Com isso, são frequentes o mau uso dos recursos. É deputado que manda Pix pro filho prefeito. É prefeitura que recebe dinheiro para escolas que não têm professores. Dinheiro investidos em obras que não deveriam ser priorizadas - há vários Cristos Redentores pelo País financiados por emenda Pix.
É positivo se a modalidade acabar, como garantiu o ministro das Relações Institucionais, Alexandre Padilha, e observar a “necessidade de identificação antecipada do objeto e a prestação de contas perante o TCU”, como sugere a nota divulgada depois da reunião entre os três poderes que resultou no primeiro esboço do acordo, na semana passada. Mas é preciso manter a vigilância e olhar com lupa os detalhes do que sairá do tal projeto que está sendo discutida entre Legislativo e Executivo. Acaba nesta sexta-feira, 30, o prazo dado pelo STF para resolverem o assunto.
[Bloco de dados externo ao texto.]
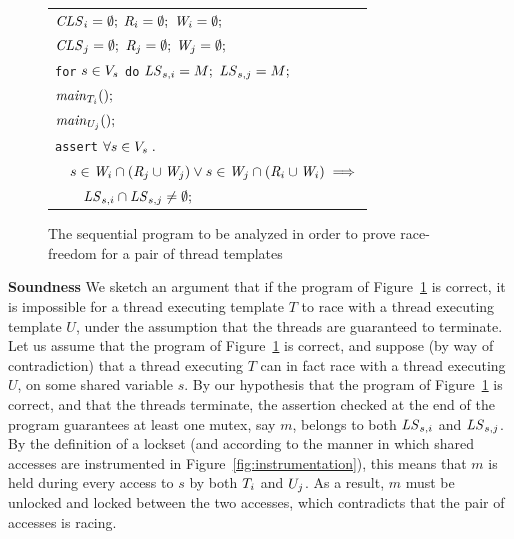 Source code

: \begin{figure}
\begin{tabular}{l}
$\mathit{CLS}_{i} = \emptyset;$ $\mathit{R}_{i} = \emptyset;$ $\mathit{W}_{i} = \emptyset;$ \\
$\mathit{CLS}_{j} = \emptyset;$ $\mathit{R}_{j} = \emptyset;$ $\mathit{W}_{j} = \emptyset;$ \\
\texttt{for} $s \in V_s$ \texttt{do} $\mathit{LS}_{s,i} = M;$ $\mathit{LS}_{s,j} = M;$ \medskip
\\

$\mathit{main}_{T_{i}}();$ \\
$\mathit{main}_{U_{j}}();$ \medskip\\

\texttt{assert} $\forall s \in V_s \; .$ \\

$\quad s \in \mathit{W}_{i} \cap (\mathit{R}_{j} \cup \mathit{W}_{j}) \vee s \in \mathit{W}_{j} \cap (\mathit{R}_{i} \cup \mathit{W}_{i}) \implies$ \\

$\quad\quad \mathit{LS}_{s,i} \cap \mathit{LS}_{s,j} \neq \emptyset;$ \\

\end{tabular}
\caption{The sequential program to be analyzed in order to prove race-freedom for a pair of thread templates}
\label{fig:sequentialization}
\end{figure}

\medskip\noindent\textbf{Soundness }
%
We sketch an argument that if the program of Figure~\ref{fig:sequentialization} is correct, it is impossible for a thread executing template $T$ to race with a thread executing template $U$, under the assumption that the threads are guaranteed to terminate. Let us assume that the program of Figure~\ref{fig:sequentialization} is correct, and suppose (by way of contradiction) that a thread executing $T$ can in fact race with a thread executing $U$, on some shared variable $s$.  By our hypothesis that the program of Figure~\ref{fig:sequentialization} is correct, and that the threads terminate, the assertion checked at the end of the program guarantees at least one mutex, say $m$, belongs to both $\mathit{LS}_{s,i}$ and $\mathit{LS}_{s,j}$.  By the definition of a lockset (and according to the manner in which shared accesses are instrumented in Figure~\ref{fig:instrumentation}), this means that $m$ is held during every access to $s$ by both $T_{i}$ and $U_{j}$. As a result, $m$ must be unlocked and locked between the two accesses, which contradicts that the pair of accesses is racing.

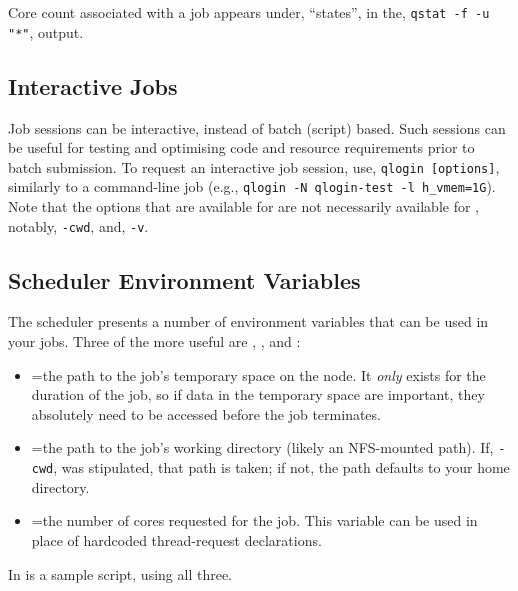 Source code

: \documentclass{easychair}
\begin{document}
Core count associated with a job appears under, ``states'', in the,
\texttt{qstat -f -u "*"}, output.

\subsection{Interactive Jobs}

Job sessions can be interactive, instead of batch (script) based. Such 
sessions can be useful for testing and optimising code and resource 
requirements prior to batch submission. To request an interactive job 
session, use, \texttt{qlogin [options]}, similarly to a 
 command-line job (e.g., \texttt{qlogin -N qlogin-test -l h\_vmem=1G}).
Note that the options that are available for  are not necessarily
available for , notably, \texttt{-cwd}, and, \texttt{-v}. 

\subsection{Scheduler Environment Variables}

The scheduler presents a number of environment variables that can be used in 
your jobs. Three of the more useful are , , 
and :

\begin{itemize}
\item
{}=the path to the job's temporary space on the node. It
\emph{only} exists for the duration of the job, so if data in the temporary space 
are important, they absolutely need to be accessed before the job terminates.

\item
{}=the path to the job's working directory (likely an
NFS-mounted path). If, \texttt{-cwd}, was stipulated, that path is taken; if not, 
the path defaults to your home directory.

\item
{}=the number of cores requested for the job. This variable can 
be used in place of hardcoded thread-request declarations. 

\end{itemize}

\noindent
In  is a sample script, using all three.
\end{document}
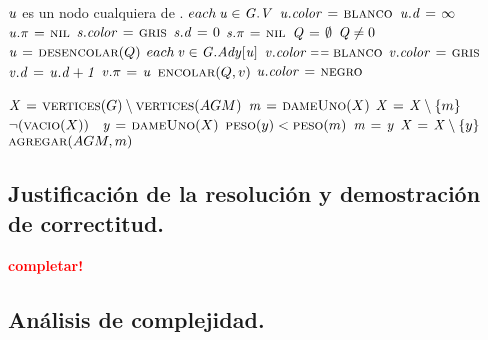 \begin{codebox}
\li \Comment $\id{u}$ es un nodo cualquiera de .
\li \For $each \hspace{0.07cm} \id{u} \in \id{G.V}$
\li     \Do
            $\id{u.color} \gets \const{blanco}$
\li         $\id{u.d} \gets \infty$
\li         $\id{u.\pi} \gets \const{nil}$
        \End
\li $\id{s.color} \gets \const{gris}$
\li $\id{s.d} \gets 0$
\li $\id{s.\pi} \gets \const{nil}$
\li $\id{Q} \gets \emptyset$
\li \While $\id{Q} \neq 0$
\li     \Do
            $\id{u} \gets \proc{desencolar}(Q)$
\li         \For $each \hspace{0.07cm} \id{v} \in \id{G.Ady[u]}$
                \Do
\li                 \If $\id{v.color} \isequal \const{blanco}$
\li                     \Then
                            $\id{v.color} \gets \const{gris}$
\li                         $\id{v.d} \gets \id{u.d + 1}$
\li                         $\id{v.\pi} \gets \id{u}$
\li                         $\textnormal{\scshape encolar}(Q,v)$
                        \End
                \End
\li     $\id{u.color} \gets \const{negro}$
        \End            
\end{codebox}


\vspace*{0.3cm}


\begin{codebox}
\li $\id{X} \gets \proc{vertices}(G) \setminus \proc{vertices}(AGM)$
\li $\id{m} \gets \proc{dameUno}(X)$
\li $\id{X} \gets \id{X} \setminus \{m\}$
\li \While $\neg (\textnormal{\scshape vacio}(X))$ 
\li     \Do
\           $\id{y} \gets \proc{dameUno}(X)$
\li         \If $\textnormal{\scshape peso}(y) < \textnormal{\scshape peso}(m)$ 
\li             \Then
                    $\id{m} \gets \id{y}$
                \End
\li         $\id{X} \gets \id{X} \setminus \{y\}$
        \End
\li \Return $\textnormal{\scshape agregar}(AGM, m)$
\end{codebox}



\newpage
\subsection{Justificación de la resolución y demostración de correctitud.}

\vspace*{0.3cm}

\textcolor{red}{\textbf{completar!}}



\newpage
\subsection{Análisis de complejidad.}

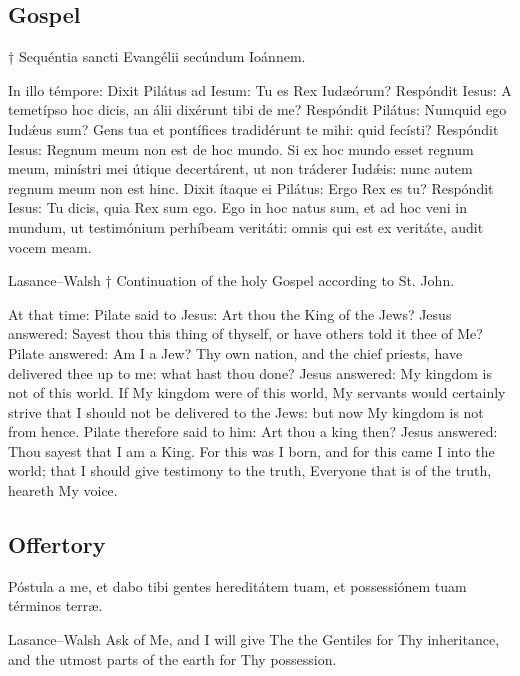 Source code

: \subsection{Gospel}
\label{proper-gospel}
\begin{latinproper}
† Sequéntia sancti Evangélii secúndum Ioánnem.

In illo témpore: Dixit Pilátus ad Iesum: Tu es Rex Iudæórum? Respóndit Iesus: A temetípso hoc dicis, an álii dixérunt tibi de me? Respóndit Pilátus: Numquid ego Iudǽus sum? Gens tua et pontífices tradidérunt te mihi: quid fecísti? Respóndit Iesus: Regnum meum non est de hoc mundo. Si ex hoc mundo esset regnum meum, minístri mei útique decertárent, ut non tráderer Iudǽis: nunc autem regnum meum non est hinc. Dixit ítaque ei Pilátus: Ergo Rex es tu? Respóndit Iesus: Tu dicis, quia Rex sum ego. Ego in hoc natus sum, et ad hoc veni in mundum, ut testimónium perhíbeam veritáti: omnis qui est ex veritáte, audit vocem meam.
\end{latinproper}
\begin{englishwitness}{Lasance--Walsh}
† Continuation of the holy Gospel according to St. John.

At that time: Pilate said to Jesus: Art thou the King of the Jews? Jesus answered: Sayest thou this thing of thyself, or have others told it thee of Me? Pilate answered: Am I a Jew? Thy own nation, and the chief priests, have delivered thee up to me: what hast thou done? Jesus answered: My kingdom is not of this world. If My kingdom were of this world, My servants would certainly strive that I should not be delivered to the Jews: but now My kingdom is not from hence. Pilate therefore said to him: Art thou a king then? Jesus answered: Thou sayest that I am a King. For this was I born, and for this came I into the world; that I should give testimony to the truth, Everyone that is of the truth, heareth My voice.
\end{englishwitness}
\subsection{Offertory}
\label{proper-offertory}
\begin{latinproper}
Póstula a me, et dabo tibi gentes hereditátem tuam, et possessiónem tuam términos terræ.
\end{latinproper}
\begin{englishwitness}{Lasance--Walsh}
Ask of Me, and I will give The the Gentiles for Thy inheritance, and the utmost parts of the earth for Thy possession.
\end{englishwitness}
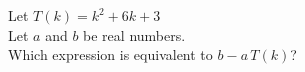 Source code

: \documentclass{ximera}
\begin{document}
\begin{exercise}
\begin{question}
\end{question}








\begin{question}
Let $T(k) = k^2 + 6k + 3$ \\

Let $a$ and $b$ be real numbers. \\

Which expression is equivalent to $b - a \, T(k)$?


\begin{multipleChoice}
\end{multipleChoice}

\end{question}







\end{exercise}
\end{document}
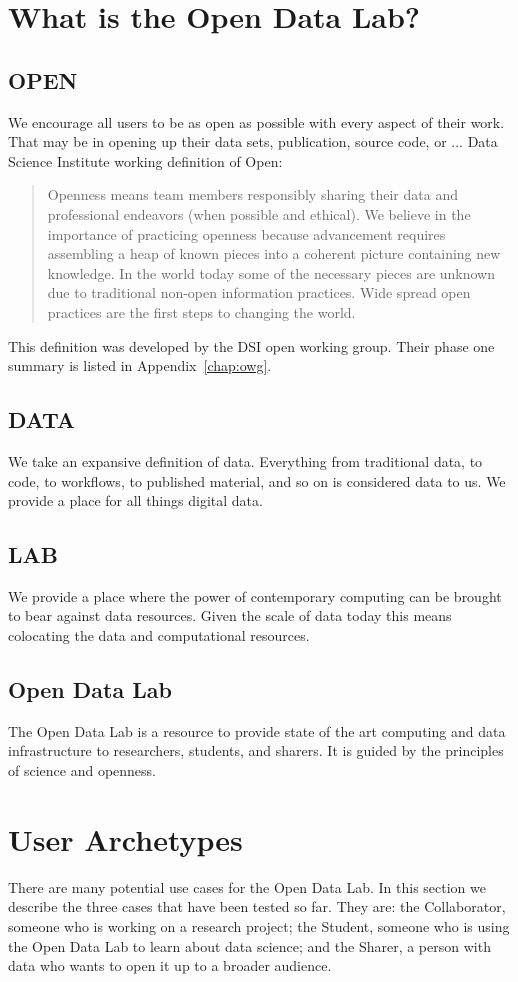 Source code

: \section{What is the Open Data Lab?}
\subsection*{OPEN}
We encourage all users to be as open as possible with every aspect of their work. That may be in opening up their data sets, publication, source code, or ...
Data Science Institute working definition of Open:
\begin{quote}
Openness means team members responsibly sharing their data and professional endeavors (when possible and ethical). We believe in the importance of practicing openness because advancement requires assembling a heap of known pieces into a coherent picture containing new knowledge. In the world today some of the necessary pieces are unknown due to traditional non-open information practices. Wide spread open practices are the first steps to changing the world.
\end{quote}

This definition was developed by the DSI open working group. Their phase one summary is listed in Appendix~\ref{chap:owg}.

\subsection*{DATA}
We take an expansive definition of data. Everything from traditional data, to code, to workflows, to published material, and so on is considered data to us. We provide a place for all things digital data.
\subsection*{LAB}
We provide a place where the power of contemporary computing can be brought to bear against data resources. Given the scale of data today this means colocating the data and computational resources.
\subsection*{Open Data Lab}
The Open Data Lab is a resource to provide state of the art computing and data infrastructure to researchers, students, and sharers. It is guided by the principles of science and openness.
 
\section{User Archetypes}
\label{sec:archetypes}
There are many potential use cases for the Open Data Lab. In this section we describe the three cases that have been tested so far. They are: the Collaborator, someone who is working on a research project; the Student, someone who is using the Open Data Lab to learn about data science; and the Sharer, a person with data who wants to open it up to a broader audience.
Dos dois lados, as conversas neste momento estão em garantir poder, e não aumentar transparência. O governo quer que o dinheiro vá para suas obras estruturantes. O Congresso não quer abrir mão do espaço conquistado e briga para derrubar os critérios que limitam o crescimento das emendas. Não há garantias de que o que sairá do acordão “com o Supremo e tudo” será um modelo de mais eficiência na alocação de recursos. Nesse cabo de guerra, o risco é o dinheiro público continuar indo para destinos obscuros e desconhecidos. E parlamentares continuarem priorizando Cristos Redentores pelo País.